**WORK ORDER**
Return every line of the records that includes the string "findings".

[Records contained in a dataset]

□ □ □ □ □

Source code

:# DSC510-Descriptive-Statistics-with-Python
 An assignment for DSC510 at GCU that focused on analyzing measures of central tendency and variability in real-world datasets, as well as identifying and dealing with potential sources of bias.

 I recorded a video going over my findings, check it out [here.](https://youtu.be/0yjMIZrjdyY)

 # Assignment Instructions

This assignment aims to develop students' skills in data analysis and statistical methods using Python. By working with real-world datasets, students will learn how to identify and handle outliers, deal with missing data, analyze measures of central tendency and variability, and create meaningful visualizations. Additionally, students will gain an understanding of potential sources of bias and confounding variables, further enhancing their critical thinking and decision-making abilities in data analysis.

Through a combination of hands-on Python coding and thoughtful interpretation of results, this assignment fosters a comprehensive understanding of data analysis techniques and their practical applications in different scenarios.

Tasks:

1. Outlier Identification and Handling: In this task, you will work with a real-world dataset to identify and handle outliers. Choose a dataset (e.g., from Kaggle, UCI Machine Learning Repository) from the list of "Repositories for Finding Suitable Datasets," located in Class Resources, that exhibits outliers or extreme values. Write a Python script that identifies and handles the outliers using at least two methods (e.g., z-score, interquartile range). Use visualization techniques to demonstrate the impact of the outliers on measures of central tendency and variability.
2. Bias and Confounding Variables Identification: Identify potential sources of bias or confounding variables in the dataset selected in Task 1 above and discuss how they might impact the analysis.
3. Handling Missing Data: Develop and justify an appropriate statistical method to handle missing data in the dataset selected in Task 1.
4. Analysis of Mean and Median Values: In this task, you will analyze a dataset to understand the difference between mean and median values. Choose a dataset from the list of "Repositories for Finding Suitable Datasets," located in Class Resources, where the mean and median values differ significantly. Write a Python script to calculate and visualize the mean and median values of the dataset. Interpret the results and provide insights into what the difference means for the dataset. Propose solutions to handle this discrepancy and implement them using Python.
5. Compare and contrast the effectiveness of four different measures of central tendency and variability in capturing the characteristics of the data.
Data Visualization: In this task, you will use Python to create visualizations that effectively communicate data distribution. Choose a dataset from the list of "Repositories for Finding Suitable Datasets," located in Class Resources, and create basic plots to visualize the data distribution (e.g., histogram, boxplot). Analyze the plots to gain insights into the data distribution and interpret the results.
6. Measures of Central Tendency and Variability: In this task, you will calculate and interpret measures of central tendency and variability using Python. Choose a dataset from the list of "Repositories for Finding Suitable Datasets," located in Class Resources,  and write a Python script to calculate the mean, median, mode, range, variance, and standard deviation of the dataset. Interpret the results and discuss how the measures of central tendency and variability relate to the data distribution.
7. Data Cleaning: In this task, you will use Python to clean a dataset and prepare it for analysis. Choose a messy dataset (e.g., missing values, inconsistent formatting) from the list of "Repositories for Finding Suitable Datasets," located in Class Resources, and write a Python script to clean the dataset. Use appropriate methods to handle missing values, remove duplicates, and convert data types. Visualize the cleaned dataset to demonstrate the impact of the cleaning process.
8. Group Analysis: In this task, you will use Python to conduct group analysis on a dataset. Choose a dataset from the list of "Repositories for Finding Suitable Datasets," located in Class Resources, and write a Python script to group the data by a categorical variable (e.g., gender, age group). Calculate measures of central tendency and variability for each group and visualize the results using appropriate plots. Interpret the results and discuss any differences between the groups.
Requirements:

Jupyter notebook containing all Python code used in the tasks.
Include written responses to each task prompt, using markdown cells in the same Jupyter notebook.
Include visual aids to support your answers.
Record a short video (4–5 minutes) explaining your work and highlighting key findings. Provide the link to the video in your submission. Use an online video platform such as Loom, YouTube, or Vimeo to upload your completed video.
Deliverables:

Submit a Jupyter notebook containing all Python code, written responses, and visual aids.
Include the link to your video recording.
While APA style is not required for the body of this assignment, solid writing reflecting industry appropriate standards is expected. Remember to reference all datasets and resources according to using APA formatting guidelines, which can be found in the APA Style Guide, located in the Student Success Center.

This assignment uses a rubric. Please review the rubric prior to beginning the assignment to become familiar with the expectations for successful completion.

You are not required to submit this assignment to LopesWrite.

□ □ □ □ □

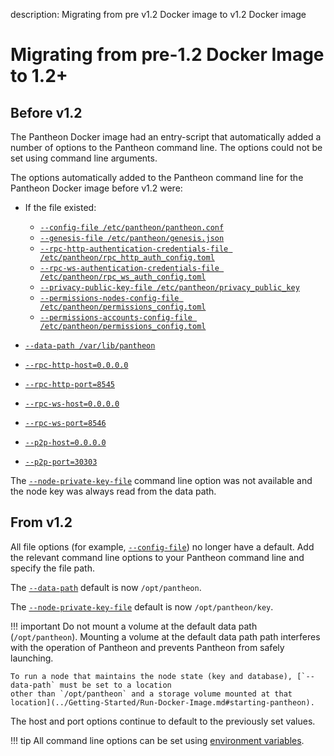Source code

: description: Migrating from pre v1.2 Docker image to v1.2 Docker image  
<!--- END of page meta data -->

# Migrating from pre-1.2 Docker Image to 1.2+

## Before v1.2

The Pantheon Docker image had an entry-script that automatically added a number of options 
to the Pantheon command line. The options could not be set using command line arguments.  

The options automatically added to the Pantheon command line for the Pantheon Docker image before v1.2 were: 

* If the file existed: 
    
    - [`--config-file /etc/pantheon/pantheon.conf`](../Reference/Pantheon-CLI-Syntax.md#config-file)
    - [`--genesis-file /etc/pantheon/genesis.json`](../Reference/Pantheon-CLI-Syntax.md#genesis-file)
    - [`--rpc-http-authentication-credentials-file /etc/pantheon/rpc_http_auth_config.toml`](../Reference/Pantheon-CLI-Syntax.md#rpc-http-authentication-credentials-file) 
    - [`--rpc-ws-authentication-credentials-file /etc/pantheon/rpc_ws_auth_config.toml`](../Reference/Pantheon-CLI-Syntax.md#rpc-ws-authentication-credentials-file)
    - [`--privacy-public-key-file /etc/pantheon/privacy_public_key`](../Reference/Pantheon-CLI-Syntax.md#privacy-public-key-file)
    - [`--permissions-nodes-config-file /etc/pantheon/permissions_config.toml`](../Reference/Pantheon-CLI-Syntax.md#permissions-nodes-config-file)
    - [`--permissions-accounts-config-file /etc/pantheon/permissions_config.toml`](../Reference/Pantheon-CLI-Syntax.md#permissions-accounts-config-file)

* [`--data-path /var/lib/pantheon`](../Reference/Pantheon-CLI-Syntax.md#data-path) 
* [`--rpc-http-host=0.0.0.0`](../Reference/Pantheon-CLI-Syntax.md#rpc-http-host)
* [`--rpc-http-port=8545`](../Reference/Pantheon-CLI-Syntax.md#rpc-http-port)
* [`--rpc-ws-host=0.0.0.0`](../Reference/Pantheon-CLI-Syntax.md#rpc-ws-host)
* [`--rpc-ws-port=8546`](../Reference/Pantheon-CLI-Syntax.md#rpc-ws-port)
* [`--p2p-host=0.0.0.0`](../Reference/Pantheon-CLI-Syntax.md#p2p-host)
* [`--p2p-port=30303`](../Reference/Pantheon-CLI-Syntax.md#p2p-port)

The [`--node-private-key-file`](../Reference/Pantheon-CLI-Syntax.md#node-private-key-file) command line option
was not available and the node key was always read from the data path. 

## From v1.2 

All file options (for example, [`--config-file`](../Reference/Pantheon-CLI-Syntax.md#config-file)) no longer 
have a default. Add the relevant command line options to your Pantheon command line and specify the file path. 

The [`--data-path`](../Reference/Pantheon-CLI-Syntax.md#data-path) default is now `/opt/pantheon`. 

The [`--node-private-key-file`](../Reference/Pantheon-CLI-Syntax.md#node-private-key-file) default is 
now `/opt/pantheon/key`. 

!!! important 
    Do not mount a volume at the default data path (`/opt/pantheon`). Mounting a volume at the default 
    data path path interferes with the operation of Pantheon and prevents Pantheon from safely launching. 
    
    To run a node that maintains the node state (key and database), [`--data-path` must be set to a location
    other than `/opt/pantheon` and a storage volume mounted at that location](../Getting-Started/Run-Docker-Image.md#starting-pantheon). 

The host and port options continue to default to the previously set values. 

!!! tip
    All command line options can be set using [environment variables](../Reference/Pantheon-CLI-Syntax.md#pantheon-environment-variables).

□ □ □ □ □

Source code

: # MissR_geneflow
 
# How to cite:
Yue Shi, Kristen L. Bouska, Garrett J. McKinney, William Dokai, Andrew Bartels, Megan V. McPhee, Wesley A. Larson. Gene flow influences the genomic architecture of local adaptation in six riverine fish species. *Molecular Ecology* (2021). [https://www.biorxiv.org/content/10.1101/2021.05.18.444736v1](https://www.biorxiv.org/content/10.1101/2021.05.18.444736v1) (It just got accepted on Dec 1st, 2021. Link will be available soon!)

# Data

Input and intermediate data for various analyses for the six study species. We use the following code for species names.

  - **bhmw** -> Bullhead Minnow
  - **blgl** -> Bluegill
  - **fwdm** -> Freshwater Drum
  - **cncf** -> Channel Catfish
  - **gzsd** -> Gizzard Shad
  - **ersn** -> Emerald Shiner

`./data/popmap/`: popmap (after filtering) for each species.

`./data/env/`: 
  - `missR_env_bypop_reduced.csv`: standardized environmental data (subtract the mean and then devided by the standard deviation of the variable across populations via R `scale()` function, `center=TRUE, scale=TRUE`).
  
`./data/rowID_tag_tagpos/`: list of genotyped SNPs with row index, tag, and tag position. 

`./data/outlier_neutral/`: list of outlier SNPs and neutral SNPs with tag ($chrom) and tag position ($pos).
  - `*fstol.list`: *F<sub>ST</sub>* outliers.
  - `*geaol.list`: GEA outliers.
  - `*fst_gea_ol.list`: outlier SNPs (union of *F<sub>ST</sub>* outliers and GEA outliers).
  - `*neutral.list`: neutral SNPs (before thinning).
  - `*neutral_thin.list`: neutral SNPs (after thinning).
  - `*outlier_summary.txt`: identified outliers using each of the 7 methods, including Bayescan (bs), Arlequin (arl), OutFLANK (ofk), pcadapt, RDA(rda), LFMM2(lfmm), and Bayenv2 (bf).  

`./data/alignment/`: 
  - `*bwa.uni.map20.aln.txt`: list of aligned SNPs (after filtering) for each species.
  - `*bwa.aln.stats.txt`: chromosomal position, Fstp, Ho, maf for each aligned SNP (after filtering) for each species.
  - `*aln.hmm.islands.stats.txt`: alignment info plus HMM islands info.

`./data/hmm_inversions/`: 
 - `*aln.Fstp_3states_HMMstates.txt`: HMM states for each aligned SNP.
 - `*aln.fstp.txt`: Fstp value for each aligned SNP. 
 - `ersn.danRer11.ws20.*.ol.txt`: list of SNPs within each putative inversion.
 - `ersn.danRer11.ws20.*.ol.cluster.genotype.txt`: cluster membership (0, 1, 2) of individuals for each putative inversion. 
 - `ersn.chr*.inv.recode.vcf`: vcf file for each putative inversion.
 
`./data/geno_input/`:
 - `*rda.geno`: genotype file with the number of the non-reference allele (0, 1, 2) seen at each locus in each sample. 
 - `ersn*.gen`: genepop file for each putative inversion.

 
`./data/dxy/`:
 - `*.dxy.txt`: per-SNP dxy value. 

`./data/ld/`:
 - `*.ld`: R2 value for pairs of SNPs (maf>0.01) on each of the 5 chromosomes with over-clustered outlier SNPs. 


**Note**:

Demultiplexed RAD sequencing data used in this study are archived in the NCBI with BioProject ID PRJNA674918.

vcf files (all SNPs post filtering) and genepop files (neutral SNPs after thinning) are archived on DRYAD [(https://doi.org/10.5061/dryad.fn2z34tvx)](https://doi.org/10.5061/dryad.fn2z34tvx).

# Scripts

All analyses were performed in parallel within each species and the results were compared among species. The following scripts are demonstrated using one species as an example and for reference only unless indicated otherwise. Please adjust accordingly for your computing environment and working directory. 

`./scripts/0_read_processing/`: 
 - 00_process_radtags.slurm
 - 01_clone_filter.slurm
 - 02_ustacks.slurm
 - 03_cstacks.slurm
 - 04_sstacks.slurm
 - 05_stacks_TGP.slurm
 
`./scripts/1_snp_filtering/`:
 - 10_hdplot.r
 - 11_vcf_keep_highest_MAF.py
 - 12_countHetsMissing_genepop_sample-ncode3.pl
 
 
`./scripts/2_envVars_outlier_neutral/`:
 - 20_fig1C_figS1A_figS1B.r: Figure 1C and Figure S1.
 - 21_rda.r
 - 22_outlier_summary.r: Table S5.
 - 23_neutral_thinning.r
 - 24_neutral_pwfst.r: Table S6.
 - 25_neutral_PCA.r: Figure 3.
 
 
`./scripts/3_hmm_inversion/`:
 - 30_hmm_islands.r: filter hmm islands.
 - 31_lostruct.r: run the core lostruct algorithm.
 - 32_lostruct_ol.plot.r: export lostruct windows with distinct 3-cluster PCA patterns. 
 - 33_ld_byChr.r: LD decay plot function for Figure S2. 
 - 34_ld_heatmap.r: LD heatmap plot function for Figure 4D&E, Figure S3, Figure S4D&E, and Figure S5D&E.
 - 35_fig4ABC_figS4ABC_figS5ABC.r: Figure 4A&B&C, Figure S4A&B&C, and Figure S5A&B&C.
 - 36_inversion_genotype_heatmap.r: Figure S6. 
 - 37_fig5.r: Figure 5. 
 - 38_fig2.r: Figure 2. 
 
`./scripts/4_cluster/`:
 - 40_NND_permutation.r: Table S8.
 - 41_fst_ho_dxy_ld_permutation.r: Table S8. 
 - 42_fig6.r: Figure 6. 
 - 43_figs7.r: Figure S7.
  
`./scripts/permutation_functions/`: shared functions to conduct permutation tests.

□ □ □ □ □

**EXPECTED OUTPUT**
 I recorded a video going over my findings, check it out [here.](https://youtu.be/0yjMIZrjdyY)
Record a short video (4–5 minutes) explaining your work and highlighting key findings. Provide the link to the video in your submission. Use an online video platform such as Loom, YouTube, or Vimeo to upload your completed video.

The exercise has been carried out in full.